Chris Rogers  |  Writer on architecture and visual culture

'Pre-Raphaelite Sisters'

By Chris Rogers, Dec 7 2019 07:03PM

Britain’s Pre-Raphaelites have been rediscovered and reappraised in recent decades. This group of like-minded artists, who enjoyed a fifty-year flowering in the last half of the nineteenth century, have each been the subject of a major exhibition as well as a number of thematic shows. As compelling as their works are the intertwined lives they lived – as friends, lodgers, lovers and spouses. Crucial to both strands have been the women who posed for the pictures and in many cases entered relationships with the men who painted them – women such as Jane Morris, Elizabeth Siddal and Fanny Cornforth. Now, though, a brilliant new exhibition at the National Portrait Gallery reveals for the first time just how widely and intimately involved in the making of this movement’s art a dozen women were.

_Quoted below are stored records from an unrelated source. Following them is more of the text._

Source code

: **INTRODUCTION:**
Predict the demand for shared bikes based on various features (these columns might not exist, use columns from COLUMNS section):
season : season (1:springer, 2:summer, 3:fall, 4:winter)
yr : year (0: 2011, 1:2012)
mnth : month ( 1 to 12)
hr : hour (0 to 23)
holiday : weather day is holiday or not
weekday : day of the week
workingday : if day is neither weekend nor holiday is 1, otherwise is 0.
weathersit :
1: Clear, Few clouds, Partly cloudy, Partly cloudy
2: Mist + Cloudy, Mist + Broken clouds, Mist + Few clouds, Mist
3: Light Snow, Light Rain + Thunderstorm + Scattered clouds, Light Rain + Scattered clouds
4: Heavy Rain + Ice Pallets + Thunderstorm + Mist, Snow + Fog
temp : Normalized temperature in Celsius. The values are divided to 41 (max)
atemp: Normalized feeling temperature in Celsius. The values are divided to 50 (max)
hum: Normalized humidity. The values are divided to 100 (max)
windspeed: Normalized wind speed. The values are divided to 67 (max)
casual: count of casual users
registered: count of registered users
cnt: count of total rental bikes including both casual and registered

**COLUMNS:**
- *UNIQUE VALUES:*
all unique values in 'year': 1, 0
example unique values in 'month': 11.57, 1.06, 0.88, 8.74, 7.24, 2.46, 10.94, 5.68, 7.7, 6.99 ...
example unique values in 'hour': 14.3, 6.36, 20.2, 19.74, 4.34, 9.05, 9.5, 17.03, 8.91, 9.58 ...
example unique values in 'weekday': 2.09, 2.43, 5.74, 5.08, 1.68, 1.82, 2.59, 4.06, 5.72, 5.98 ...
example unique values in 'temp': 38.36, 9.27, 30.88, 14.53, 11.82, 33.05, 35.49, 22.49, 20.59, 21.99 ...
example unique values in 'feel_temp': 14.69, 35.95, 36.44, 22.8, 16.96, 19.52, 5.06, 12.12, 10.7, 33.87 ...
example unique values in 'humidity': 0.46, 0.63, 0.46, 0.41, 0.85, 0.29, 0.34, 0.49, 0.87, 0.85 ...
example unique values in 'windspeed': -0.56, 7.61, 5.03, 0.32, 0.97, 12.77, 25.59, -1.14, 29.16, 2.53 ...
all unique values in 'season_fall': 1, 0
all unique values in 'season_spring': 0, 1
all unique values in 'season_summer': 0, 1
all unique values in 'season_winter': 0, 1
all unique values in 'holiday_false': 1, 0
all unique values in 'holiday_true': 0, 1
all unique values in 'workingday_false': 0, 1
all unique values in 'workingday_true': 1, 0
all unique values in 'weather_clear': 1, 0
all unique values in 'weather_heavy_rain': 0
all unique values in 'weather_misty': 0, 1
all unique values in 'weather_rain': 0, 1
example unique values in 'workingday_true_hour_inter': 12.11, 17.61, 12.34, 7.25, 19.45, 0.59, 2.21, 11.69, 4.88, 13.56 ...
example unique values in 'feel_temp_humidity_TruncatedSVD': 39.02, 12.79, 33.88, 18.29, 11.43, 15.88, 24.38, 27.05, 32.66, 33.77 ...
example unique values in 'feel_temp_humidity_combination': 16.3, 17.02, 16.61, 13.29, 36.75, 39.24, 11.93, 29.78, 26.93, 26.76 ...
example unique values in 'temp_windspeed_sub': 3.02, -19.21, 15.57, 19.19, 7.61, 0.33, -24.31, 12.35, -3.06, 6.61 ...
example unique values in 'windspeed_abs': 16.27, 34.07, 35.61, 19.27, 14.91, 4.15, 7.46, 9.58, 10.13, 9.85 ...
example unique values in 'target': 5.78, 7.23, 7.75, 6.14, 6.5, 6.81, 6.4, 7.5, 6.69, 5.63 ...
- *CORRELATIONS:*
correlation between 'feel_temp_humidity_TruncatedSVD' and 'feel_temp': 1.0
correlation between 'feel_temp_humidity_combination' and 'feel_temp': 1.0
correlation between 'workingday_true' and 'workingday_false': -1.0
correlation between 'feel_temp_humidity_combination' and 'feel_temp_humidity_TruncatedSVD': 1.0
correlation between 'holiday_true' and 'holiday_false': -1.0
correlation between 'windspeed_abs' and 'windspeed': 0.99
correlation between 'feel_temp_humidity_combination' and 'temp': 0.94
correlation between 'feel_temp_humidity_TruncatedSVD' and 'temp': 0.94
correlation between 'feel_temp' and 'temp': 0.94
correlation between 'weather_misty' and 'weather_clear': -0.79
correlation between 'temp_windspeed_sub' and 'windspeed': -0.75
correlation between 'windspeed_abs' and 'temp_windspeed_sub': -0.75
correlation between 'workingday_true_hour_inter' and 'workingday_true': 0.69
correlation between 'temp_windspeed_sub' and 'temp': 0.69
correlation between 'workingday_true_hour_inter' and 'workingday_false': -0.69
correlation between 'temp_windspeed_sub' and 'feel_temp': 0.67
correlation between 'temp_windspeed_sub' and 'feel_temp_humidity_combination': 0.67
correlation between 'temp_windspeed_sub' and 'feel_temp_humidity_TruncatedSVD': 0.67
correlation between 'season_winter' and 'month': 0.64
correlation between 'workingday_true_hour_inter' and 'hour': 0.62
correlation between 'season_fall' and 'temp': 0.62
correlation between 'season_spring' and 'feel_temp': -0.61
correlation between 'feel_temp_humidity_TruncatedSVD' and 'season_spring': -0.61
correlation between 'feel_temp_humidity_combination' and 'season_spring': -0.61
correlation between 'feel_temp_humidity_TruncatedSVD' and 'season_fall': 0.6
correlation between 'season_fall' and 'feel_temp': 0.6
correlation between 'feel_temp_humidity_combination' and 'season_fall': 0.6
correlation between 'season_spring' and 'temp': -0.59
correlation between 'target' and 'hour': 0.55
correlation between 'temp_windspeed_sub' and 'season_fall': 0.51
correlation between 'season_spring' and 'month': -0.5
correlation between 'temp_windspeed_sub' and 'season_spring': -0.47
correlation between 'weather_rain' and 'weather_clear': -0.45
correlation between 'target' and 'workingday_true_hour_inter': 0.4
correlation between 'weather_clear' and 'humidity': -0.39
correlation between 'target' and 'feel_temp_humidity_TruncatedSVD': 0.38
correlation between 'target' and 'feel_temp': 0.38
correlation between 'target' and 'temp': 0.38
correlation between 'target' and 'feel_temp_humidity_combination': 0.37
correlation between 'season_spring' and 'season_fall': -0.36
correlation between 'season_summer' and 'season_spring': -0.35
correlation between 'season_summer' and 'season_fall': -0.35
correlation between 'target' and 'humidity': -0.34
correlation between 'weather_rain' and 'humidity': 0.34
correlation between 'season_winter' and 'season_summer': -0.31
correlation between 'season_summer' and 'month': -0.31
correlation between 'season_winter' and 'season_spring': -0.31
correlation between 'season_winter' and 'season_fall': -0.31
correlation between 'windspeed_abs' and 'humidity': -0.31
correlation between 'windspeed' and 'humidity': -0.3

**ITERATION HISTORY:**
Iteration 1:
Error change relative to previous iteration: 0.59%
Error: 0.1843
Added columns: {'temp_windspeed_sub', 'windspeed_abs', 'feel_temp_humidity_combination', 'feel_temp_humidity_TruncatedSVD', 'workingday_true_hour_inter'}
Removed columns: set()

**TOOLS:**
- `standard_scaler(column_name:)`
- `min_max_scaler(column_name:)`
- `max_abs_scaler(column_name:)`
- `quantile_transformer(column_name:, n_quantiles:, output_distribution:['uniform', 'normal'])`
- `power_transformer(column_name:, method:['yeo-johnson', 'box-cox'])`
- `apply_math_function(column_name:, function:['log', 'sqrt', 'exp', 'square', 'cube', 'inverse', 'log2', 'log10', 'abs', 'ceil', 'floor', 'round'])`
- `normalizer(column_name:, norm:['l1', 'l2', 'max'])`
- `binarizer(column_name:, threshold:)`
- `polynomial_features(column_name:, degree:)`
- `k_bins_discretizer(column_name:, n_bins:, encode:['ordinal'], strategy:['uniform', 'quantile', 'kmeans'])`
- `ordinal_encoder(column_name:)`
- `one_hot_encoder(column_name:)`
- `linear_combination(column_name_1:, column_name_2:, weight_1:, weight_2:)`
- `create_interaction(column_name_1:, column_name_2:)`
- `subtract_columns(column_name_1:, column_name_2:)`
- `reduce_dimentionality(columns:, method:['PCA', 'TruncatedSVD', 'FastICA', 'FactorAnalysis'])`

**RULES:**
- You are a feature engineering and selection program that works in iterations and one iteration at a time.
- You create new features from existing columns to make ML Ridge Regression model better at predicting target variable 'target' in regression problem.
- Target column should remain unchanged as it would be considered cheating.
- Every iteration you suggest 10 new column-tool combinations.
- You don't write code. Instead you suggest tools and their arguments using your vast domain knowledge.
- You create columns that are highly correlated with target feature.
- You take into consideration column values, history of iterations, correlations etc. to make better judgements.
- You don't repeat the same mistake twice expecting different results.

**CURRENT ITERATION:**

Joanna Boyce Wells, 'Elgiva', 1855



The story of Effie Gray, art critic John Ruskin and painter John Everett Millais is well known – she was matched with and wed the former, who championed the latter but failed to consummate his marriage; Gray and Millais were eventually married – and thus a useful choice for the introductory section. But within this infamous love triangle Effie’s much fuller role in the work of Millais, for whom she had modelled, is now seen. As well as managing his studio she undertook research, scouted locations, sourced costumes and managed clients. She kept the books too. When Millais was awarded a baronetcy, Gray became Lady Millais; her husband still painted her into her sixties, as seen in a handsome portrait in the exhibition.



John Everett Millais, 'The Violet's Message', 1854 - The

model was Annie Miller, lover of artist William Holman

Hunt, who lived to be 90 and died in 1925, having

married an officer and left behind her humble origins


Jane Burden, too, sat for the man who was to become her husband, artist and entrepreneur William Morris. She also modelled for several other Pre-Raphaelites including Dante Gabriel Rosetti and Edward Burne-Jones – a wonderful double family photograph of the Morrises and the Burne-Joneses serves to illustrate their close ties. Burden was made a partner in her husband’s business and managed the firm’s embroidery commissions, as well practising that skill in her own right.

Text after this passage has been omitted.